Nesta CrôniCarioca, o arquiteto Francisco Fonseca brinda, mais uma vez, este espaço e nos traz um texto poético que relata as agruras de um maranhense-carioca às voltas com as dificuldades de um grande amigo, nem por isso com menos graça. Ao contrário, sua escrita é plena de humor refinado. Boa leitura!

Urbe CaRioca

Por um Fio

Morreu assim, de repente.
E eu que achava que só se morria assim antigamente,
De mal súbito, do nada, sem motivo aparente.
Companheiro inseparável por anos a fio,
Era sempre o primeiro a quem eu mostrava os meus escritos.
Com sensibilidade silenciosa, sem crítica ou censura,
Guardava na memória tudo que eu escrevia,
Parecia respeitar e acolher meus sentimentos.
Só dava palpite na ortografia.
Sempre atento, solícito, prestativo,
Pra qualquer dúvida que surgisse
Me sugeria um aplicativo.

Logo cedo era ele quem me despertava,
Com a delicadeza de uma música suave.
Discreto, silencioso, quando muito, vibrava,
Como se comigo compartilhasse
A alegria pela chamada de algum amigo,
Ou uma boa notícia que chegasse.
Era ele quem cedo me mostrava o jornal
Pra que eu amanhecesse informado.
Me acompanhava nas caminhadas,
Me lembrava dos aniversários, das tarefas diárias.
Aonde quer que eu fosse, lá estava ele, do meu lado.
Sempre atento, antenado. Ligado.

Jamais saía de casa sem que ele fosse comigo.
Se alguma vez, apressado, me esquecesse do amigo,
Voltava do meio do caminho só para tê-lo ao meu lado.
Com tantos préstimos e qualidades
Apenas um defeito ele tinha:
Não podia ver uma tomada.
Com seus pinos empinados, como um cachorro no cio,
Logo se animava pra dar uma encaixada.
Mas eu bem que o compreendia.
Era dessa conjunção carnal que ele tirava sua energia.
E recarregava sua bateria.
Bastava um leve toque e ele logo me atendia.
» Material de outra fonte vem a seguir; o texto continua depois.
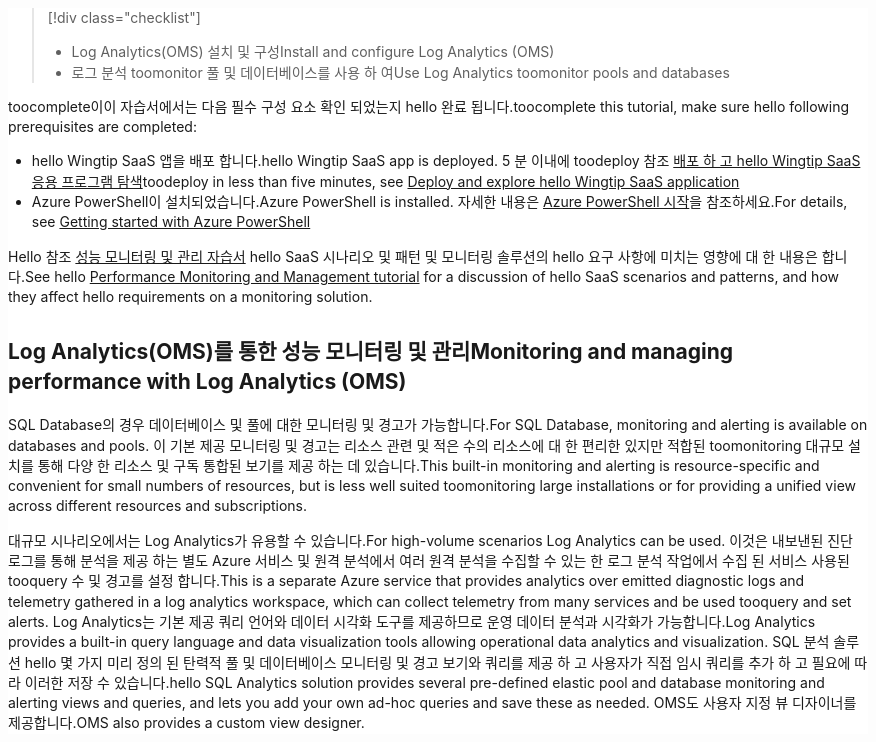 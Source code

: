 > [!div class="checklist"]
> * <span data-ttu-id="59c2e-110">Log Analytics(OMS) 설치 및 구성</span><span class="sxs-lookup"><span data-stu-id="59c2e-110">Install and configure Log Analytics (OMS)</span></span>
> * <span data-ttu-id="59c2e-111">로그 분석 toomonitor 풀 및 데이터베이스를 사용 하 여</span><span class="sxs-lookup"><span data-stu-id="59c2e-111">Use Log Analytics toomonitor pools and databases</span></span>

<span data-ttu-id="59c2e-112">toocomplete이이 자습서에서는 다음 필수 구성 요소 확인 되었는지 hello 완료 됩니다.</span><span class="sxs-lookup"><span data-stu-id="59c2e-112">toocomplete this tutorial, make sure hello following prerequisites are completed:</span></span>

* <span data-ttu-id="59c2e-113">hello Wingtip SaaS 앱을 배포 합니다.</span><span class="sxs-lookup"><span data-stu-id="59c2e-113">hello Wingtip SaaS app is deployed.</span></span> <span data-ttu-id="59c2e-114">5 분 이내에 toodeploy 참조 [배포 하 고 hello Wingtip SaaS 응용 프로그램 탐색](sql-database-saas-tutorial.md)</span><span class="sxs-lookup"><span data-stu-id="59c2e-114">toodeploy in less than five minutes, see [Deploy and explore hello Wingtip SaaS application](sql-database-saas-tutorial.md)</span></span>
* <span data-ttu-id="59c2e-115">Azure PowerShell이 설치되었습니다.</span><span class="sxs-lookup"><span data-stu-id="59c2e-115">Azure PowerShell is installed.</span></span> <span data-ttu-id="59c2e-116">자세한 내용은 [Azure PowerShell 시작](https://docs.microsoft.com/powershell/azure/get-started-azureps)을 참조하세요.</span><span class="sxs-lookup"><span data-stu-id="59c2e-116">For details, see [Getting started with Azure PowerShell](https://docs.microsoft.com/powershell/azure/get-started-azureps)</span></span>

<span data-ttu-id="59c2e-117">Hello 참조 [성능 모니터링 및 관리 자습서](sql-database-saas-tutorial-performance-monitoring.md) hello SaaS 시나리오 및 패턴 및 모니터링 솔루션의 hello 요구 사항에 미치는 영향에 대 한 내용은 합니다.</span><span class="sxs-lookup"><span data-stu-id="59c2e-117">See hello [Performance Monitoring and Management tutorial](sql-database-saas-tutorial-performance-monitoring.md) for a discussion of hello SaaS scenarios and patterns, and how they affect hello requirements on a monitoring solution.</span></span>

## <a name="monitoring-and-managing-performance-with-log-analytics-oms"></a><span data-ttu-id="59c2e-118">Log Analytics(OMS)를 통한 성능 모니터링 및 관리</span><span class="sxs-lookup"><span data-stu-id="59c2e-118">Monitoring and managing performance with Log Analytics (OMS)</span></span>

<span data-ttu-id="59c2e-119">SQL Database의 경우 데이터베이스 및 풀에 대한 모니터링 및 경고가 가능합니다.</span><span class="sxs-lookup"><span data-stu-id="59c2e-119">For SQL Database, monitoring and alerting is available on databases and pools.</span></span> <span data-ttu-id="59c2e-120">이 기본 제공 모니터링 및 경고는 리소스 관련 및 적은 수의 리소스에 대 한 편리한 있지만 적합된 toomonitoring 대규모 설치를 통해 다양 한 리소스 및 구독 통합된 보기를 제공 하는 데 있습니다.</span><span class="sxs-lookup"><span data-stu-id="59c2e-120">This built-in monitoring and alerting is resource-specific and convenient for small numbers of resources, but is less well suited toomonitoring large installations or for providing a unified view across different resources and subscriptions.</span></span>

<span data-ttu-id="59c2e-121">대규모 시나리오에서는 Log Analytics가 유용할 수 있습니다.</span><span class="sxs-lookup"><span data-stu-id="59c2e-121">For high-volume scenarios Log Analytics can be used.</span></span> <span data-ttu-id="59c2e-122">이것은 내보낸된 진단 로그를 통해 분석을 제공 하는 별도 Azure 서비스 및 원격 분석에서 여러 원격 분석을 수집할 수 있는 한 로그 분석 작업에서 수집 된 서비스 사용된 tooquery 수 및 경고를 설정 합니다.</span><span class="sxs-lookup"><span data-stu-id="59c2e-122">This is a separate Azure service that provides analytics over emitted diagnostic logs and telemetry gathered in a log analytics workspace, which can collect telemetry from many services and be used tooquery and set alerts.</span></span> <span data-ttu-id="59c2e-123">Log Analytics는 기본 제공 쿼리 언어와 데이터 시각화 도구를 제공하므로 운영 데이터 분석과 시각화가 가능합니다.</span><span class="sxs-lookup"><span data-stu-id="59c2e-123">Log Analytics provides a built-in query language and data visualization tools allowing operational data analytics and visualization.</span></span> <span data-ttu-id="59c2e-124">SQL 분석 솔루션 hello 몇 가지 미리 정의 된 탄력적 풀 및 데이터베이스 모니터링 및 경고 보기와 쿼리를 제공 하 고 사용자가 직접 임시 쿼리를 추가 하 고 필요에 따라 이러한 저장 수 있습니다.</span><span class="sxs-lookup"><span data-stu-id="59c2e-124">hello SQL Analytics solution provides several pre-defined elastic pool and database monitoring and alerting views and queries, and lets you add your own ad-hoc queries and save these as needed.</span></span> <span data-ttu-id="59c2e-125">OMS도 사용자 지정 뷰 디자이너를 제공합니다.</span><span class="sxs-lookup"><span data-stu-id="59c2e-125">OMS also provides a custom view designer.</span></span>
De noite, dedicado, era ele quem me embalava o sono,
Com músicas que, muitas vezes, ele mesmo escolhia.
Até meu gosto musical ele conhecia.
Na hora do nosso repouso, quedava-se silencioso,
E dormia quieto, ali, ao meu lado.
Eu bem sabia da sua saúde precária,
Já havia feito um transplante de tela,
Que após um descuido e uma queda,
Lhe tinha deixado seqüela.
Pois numa manhã ensolarada,
Estranhei que ele não me tivesse acordado,
Estiquei a mão para o lado com a intenção de chamá-lo.

Mas ele, quieto que estava, quieto continuava,
Tranquilo, sereno, como se ainda dormisse,
Na paz de um sono de criança.
Levantei-me de um pulo, assustado,
Encostei o ouvido no seu dorso negro,
Tentando ouvir seu coração.
Com cuidado fiz-lhe um afago
À espera de alguma reação.
E ele nada. Nem sinal.
Mantinha-se inerte, preso por um fio à tomada.
Sacudi o meu companheiro, desesperado.
Premi todos os seus botões, deslizei meus dedos por sua tela fria.

E ele ali, imóvel, corpo rígido, gelado.
Irremediavelmente morto, pronto para ser sepultado.

Custou a cair a ficha, outrora tão usada por seus antepassados.
E eu na sua cabeceira, inconsolável,
Sem rumo. Desligado do mundo.
Pranteando o meu telemóvel inseparável.